Monday, August 17, 2009

A Photo

I want to tell all of you about my amazing weekend with my husband and his family because we had too much fun and I will fill everyone in later in the week, but something caught my attention this morning that can't be ignored.

All of you know that I read Nie and have talked about her and her story on my blog before. Yesterday was the first day that she released a picture of herself AC (after crash, as she calls it). I think all who read her regularly were curious as she recovered enough to blog about how different she looked and how she was working so hard to accept herself. But my heart broke into a million pieces when I saw her post that showed a picture of her and her husband, her love, as they are now, forever changed both inside and out by the tragedy that struck them a year ago. It has to be the most intimate picture I've ever seen - a woman, so young, whose former life had been yanked from her looking so vulnerably up at her husband. They aren't looking at the camera, they are looking into each other's eyes - gazing at each other as if their lives depend on it. It is the quintessential portrait of marriage, in my opinion, and it made my heart ache in my chest. I wanted to weep as I gazed upon a devotion so intense and consuming and accepting to allow for all of life's tragedies and changes, even the ones that are so deep and heartwrenching that it makes you gasp for breath.
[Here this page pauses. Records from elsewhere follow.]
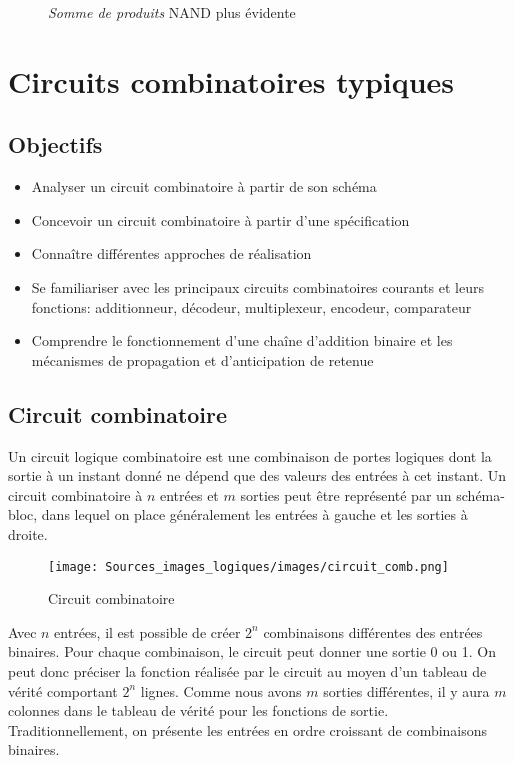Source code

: \documentclass[11pt]{article}
\begin{document}
\begin{figure}[htbp]
\centering

\caption{\label{fig:orgd90fe9f}\emph{Somme de produits} NAND plus évidente}
\end{figure}

\section{Circuits combinatoires typiques}
\label{sec:orga2114ea}
\subsection{Objectifs}
\label{sec:orgfd141f5}
\begin{itemize}
\item Analyser un circuit combinatoire à partir de son schéma
\item Concevoir un circuit combinatoire à partir d'une spécification
\item Connaître différentes approches de réalisation
\item Se familiariser avec les principaux circuits combinatoires courants et
leurs fonctions: additionneur, décodeur, multiplexeur, encodeur,
comparateur
\item Comprendre le fonctionnement d'une chaîne d'addition binaire et les
mécanismes de propagation et d'anticipation de retenue
\end{itemize}

\subsection{Circuit combinatoire}
\label{sec:orgcd82b82}

Un circuit logique combinatoire est une combinaison de portes logiques
dont la sortie à un instant donné ne dépend que des valeurs des
entrées à cet instant. Un circuit combinatoire à \(n\) entrées et
\(m\) sorties peut être représenté par un schéma-bloc, dans lequel on
place généralement les entrées à gauche et les sorties à droite.

\begin{figure}[htbp]
\centering
\texttt{[image: Sources\_images\_logiques/images/circuit\_comb.png]}
\caption{\label{fig:org651e246}Circuit combinatoire}
\end{figure}

Avec \(n\) entrées, il est possible de créer \(2^n\) combinaisons
différentes des entrées binaires. Pour chaque combinaison, le circuit
peut donner une sortie 0 ou 1. On peut donc préciser la fonction
réalisée par le circuit au moyen d'un tableau de vérité comportant \(2^n\)
lignes. Comme nous avons \(m\) sorties différentes, il y aura \(m\)
colonnes dans le tableau de vérité pour les fonctions de
sortie. Traditionnellement, on présente les entrées en ordre croissant
de combinaisons binaires.
\end{document}
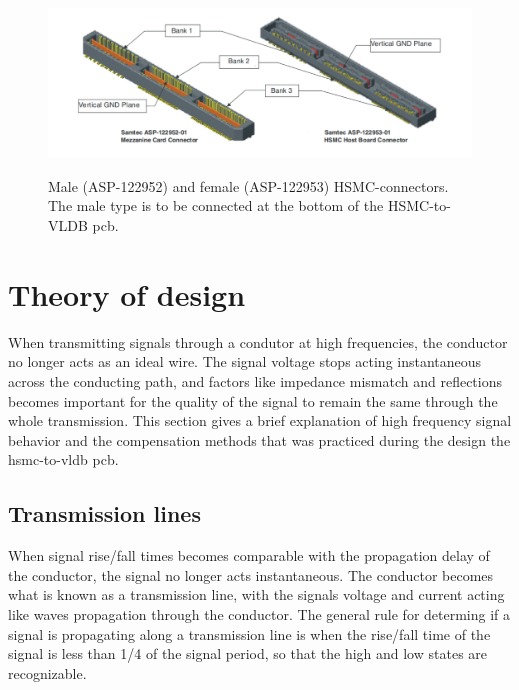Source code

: \documentclass[main.tex]{subfiles}
\begin{document}
\begin{figure}[ht] %
\includegraphics[width=\linewidth]{../img/HSMC_52_53_hsmcspec}  \\[0.5cm]
\caption{Male (ASP-122952) and female (ASP-122953) HSMC-connectors. The male type is to be connected at the bottom of the HSMC-to-VLDB \gls{pcb}. \cite[Figure 2-1]{altera_hsmc09}}
\label{fig:hsmc}
\end{figure}

\section{Theory of design}

When transmitting signals through a condutor at high frequencies, the conductor no longer acts as an ideal wire. The signal voltage stops acting instantaneous across the conducting path, and factors like impedance mismatch and reflections becomes important for the quality of the signal to remain the same through the whole transmission. This section gives a brief explanation of high frequency signal behavior and the compensation methods that was practiced during the design the \gls{hsmc}-to-\gls{vldb} \gls{pcb}.


\subsection{Transmission lines}

When signal rise/fall times becomes comparable with the propagation delay of the conductor, the signal no longer acts instantaneous. The conductor becomes what is known as a transmission line, with the signals voltage and current acting like waves propagation through the conductor. 
The general rule for determing if a signal is propagating along a transmission line is when the rise/fall time of the signal is less than 1/4 of the signal period, so that the high and low states are recognizable. \cite{weste11} 
\end{document}
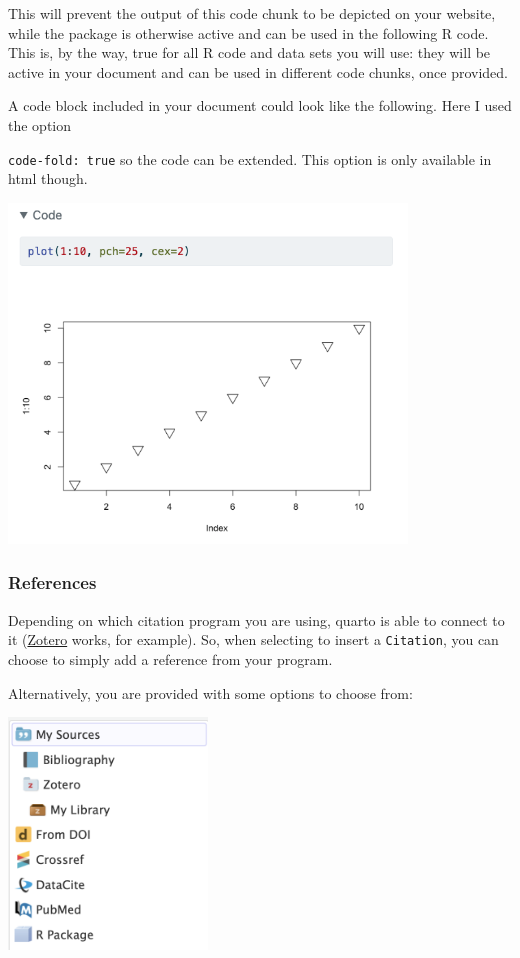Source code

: \documentclass[
  letterpaper,
  DIV=11,
  numbers=noendperiod]{scrreprt}
\begin{document}
This will prevent the output of this code chunk to be depicted on your
website, while the package is otherwise active and can be used in the
following R code. This is, by the way, true for all R code and data sets
you will use: they will be active in your document and can be used in
different code chunks, once provided.

A code block included in your document could look like the following.
Here I used the option

\texttt{code-fold:\ true} so the code can be extended. This option is
only available in html though.

\includegraphics[width=4.16667in,height=\textheight]{img/quarto_intro/Screenshot 2023-10-17 at 17.05.28.png}

\hypertarget{references}{%
\subsubsection{References}\label{references}}

Depending on which citation program you are using, quarto is able to
connect to it (\href{https://www.zotero.org}{Zotero} works, for
example). So, when selecting to insert a \texttt{Citation}, you can
choose to simply add a reference from your program.

Alternatively, you are provided with some options to choose from:

\includegraphics[width=2.08333in,height=\textheight]{img/quarto_intro/Screenshot 2023-10-11 at 15.09.41.png}
\end{document}
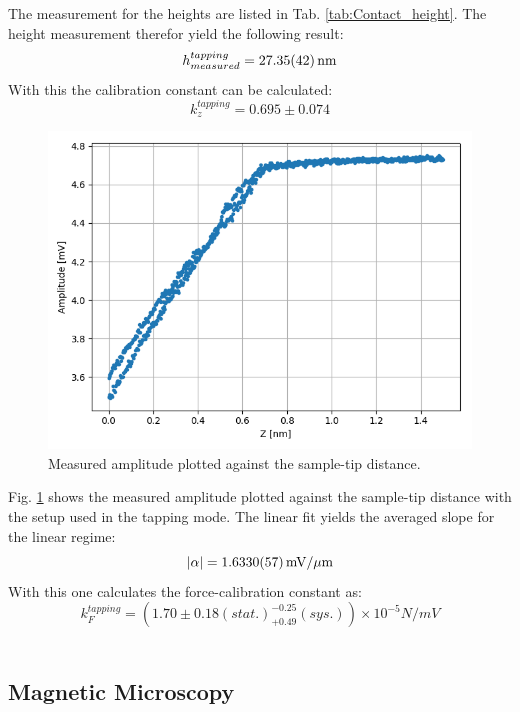 \documentclass[%
 reprint,
amsmath,amssymb,
pra,
]{revtex4-1}
\begin{document}
The measurement for the heights are listed in Tab. \ref{tab:Contact_height}. The height measurement therefor yield the following result:
\begin{equation*}
h_{measured}^{tapping} = \SI{27.35 \pm 0.42}{nm}
\end{equation*}
With this the calibration constant can be calculated:
\begin{equation*}
k_z^{tapping} = 0.695 \pm 0.074
\end{equation*}

\begin{figure}
\centering
\includegraphics[scale=0.5]{Bilder/Tapping_Mode/Snap_in_curve.PNG}
\caption{Measured amplitude plotted against the sample-tip distance.}
\label{fig:Tapping_snap_in}
\end{figure}

Fig. \ref{fig:Tapping_snap_in} shows the measured amplitude plotted against the sample-tip distance with the setup used in the tapping mode. The linear fit yields the averaged slope for the linear regime:
\begin{equation*} 
|\alpha| = \SI{1.6330 \pm 0.0057}{mV \per \mu m}
\end{equation*}
With this one calculates the force-calibration constant as:
\begin{equation*}
k_F^{tapping} = (1.70 \pm 0.18 (stat.) _{+ 0.49} ^{- 0.25} (sys.)) \times 10^{-5} \si{N \per mV}
\end{equation*}
\\
\subsection{Magnetic Microscopy}
\end{document}
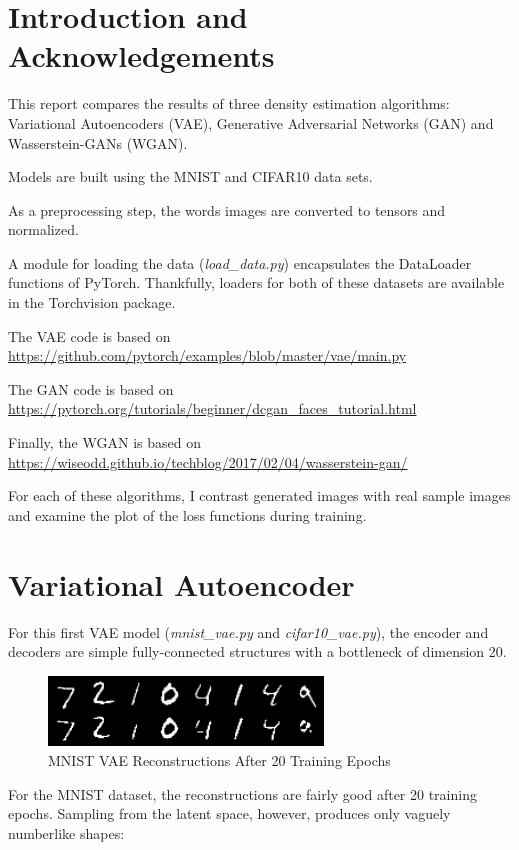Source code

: \documentclass[letterpaper, 10pt]{article}
\begin{document}
\section{Introduction and Acknowledgements}

This report compares the results of three density estimation algorithms:
Variational Autoencoders (VAE), Generative Adversarial Networks (GAN) and Wasserstein-GANs (WGAN).

Models are built using the MNIST and CIFAR10 data sets.

As a preprocessing step, the words images are converted to tensors and normalized.

A module for loading the data ({\em load\_data.py}) encapsulates the DataLoader functions of PyTorch.
Thankfully, loaders for both of these datasets are available in the Torchvision package.

The VAE code is based on \url{https://github.com/pytorch/examples/blob/master/vae/main.py}

The GAN code is based on \url{https://pytorch.org/tutorials/beginner/dcgan_faces_tutorial.html}

Finally, the WGAN is based on \url{https://wiseodd.github.io/techblog/2017/02/04/wasserstein-gan/}

For each of these algorithms, I contrast generated images with real sample images and examine the plot of the loss functions during training.

\section{Variational Autoencoder}

For this first VAE model ({\em mnist\_vae.py} and {\em cifar10\_vae.py}), the
encoder and decoders are simple fully-connected structures with a bottleneck of dimension 20.

\begin{figure}[h]
 \caption{MNIST VAE Reconstructions After 20 Training Epochs}
 \centering
 \includegraphics[width=0.65\textwidth]{mnist_vae_reconstruction_20epochs}
\end{figure}

For the MNIST dataset, the reconstructions are fairly good after 20 training epochs.
Sampling from the latent space, however, produces only vaguely numberlike shapes:
\end{document}

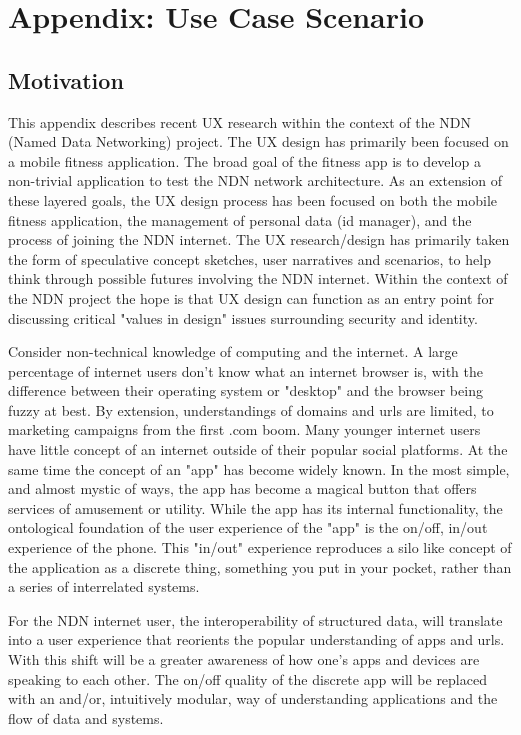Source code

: \section{Appendix: Use Case Scenario}

\subsection{Motivation}
This appendix describes recent UX research within the context of the NDN (Named Data Networking) project. The UX design has primarily been focused on a mobile fitness application. The broad goal of the fitness app is to develop a non-trivial application to test the NDN network architecture. As an extension of these layered goals, the UX design process has been focused on both the mobile fitness application, the management of personal data (id manager), and the process of joining the NDN internet. The UX research/design has primarily taken the form of speculative concept sketches, user narratives and scenarios, to help think through possible futures involving the NDN internet. Within the context of the NDN project the hope is that UX design can function as an entry point for discussing critical "values in design" issues surrounding security and identity. 

Consider non-technical knowledge of computing and the internet. A large percentage of internet users don't know what an internet browser is, with the difference between their operating system or "desktop" and the browser being fuzzy at best. By extension, understandings of domains and urls are limited, to marketing campaigns from the first .com boom. Many younger internet users have little concept of an internet outside of their popular social platforms. At the same time the concept of an "app" has become widely known. In the most simple, and almost mystic of ways, the app has become a magical button that offers services of amusement or utility. While the app has its internal functionality, the ontological foundation of the user experience of the "app" is the on/off, in/out experience of the phone. This "in/out" experience reproduces a silo like concept of the application as a discrete thing, something you put in your pocket, rather than a series of interrelated systems. 

For the NDN internet user, the interoperability of structured data, will translate into a user experience that reorients the popular understanding of apps and urls. With this shift will be a greater awareness of how one's apps and devices are speaking to each other. The on/off quality of the discrete app will be replaced with an and/or, intuitively modular, way of understanding applications and the flow of data and systems.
But I truly believe, as I look at their picture and read their story, that they are not concerned because they don't look the same as they did on their wedding day. They are rejoicing because they defied the odds and are still together, a couple chosen for each other by a Loving Father before time began.

I sit here looking at this couple...my age and going through so much and I am ashamed. I am ashamed for being materialistic, shallow, and not stopping a million times a day to thank God for all my blessings. I often find myself doing what a lot of women do...comparing. Oh, her life is so much easier, oh they have so much more money, oh she's so much thinner...does it matter, really? No, not at all. What does matter are the people I take for granted every day...including my husband, whose heart is so big that it threatens to overtake him and who loves me with all that he is. In this world, so full of tragedy and sadness and imperfections, what else does a woman really need except to have the man that she loves gaze on her like she is the most beautiful thing on earth, loving her not just for the physical, but for everything else.

As my marriage to Chad comes to its first year's celebration, I pray that I continue to be worthy of his love and devotion. He is a prince among common men, a fighter and a beautiful soul that touches lives. I get angry because the sheets aren't washed or there are dishes in the sink, but it doesn't matter. What matters is that we can look at each other and share a thought without a word being said...what matters is that he makes me laugh and holds me when I fall apart...what matters is that we can sit and hold hands and be content. Or look at each other and forget about the rest of the world.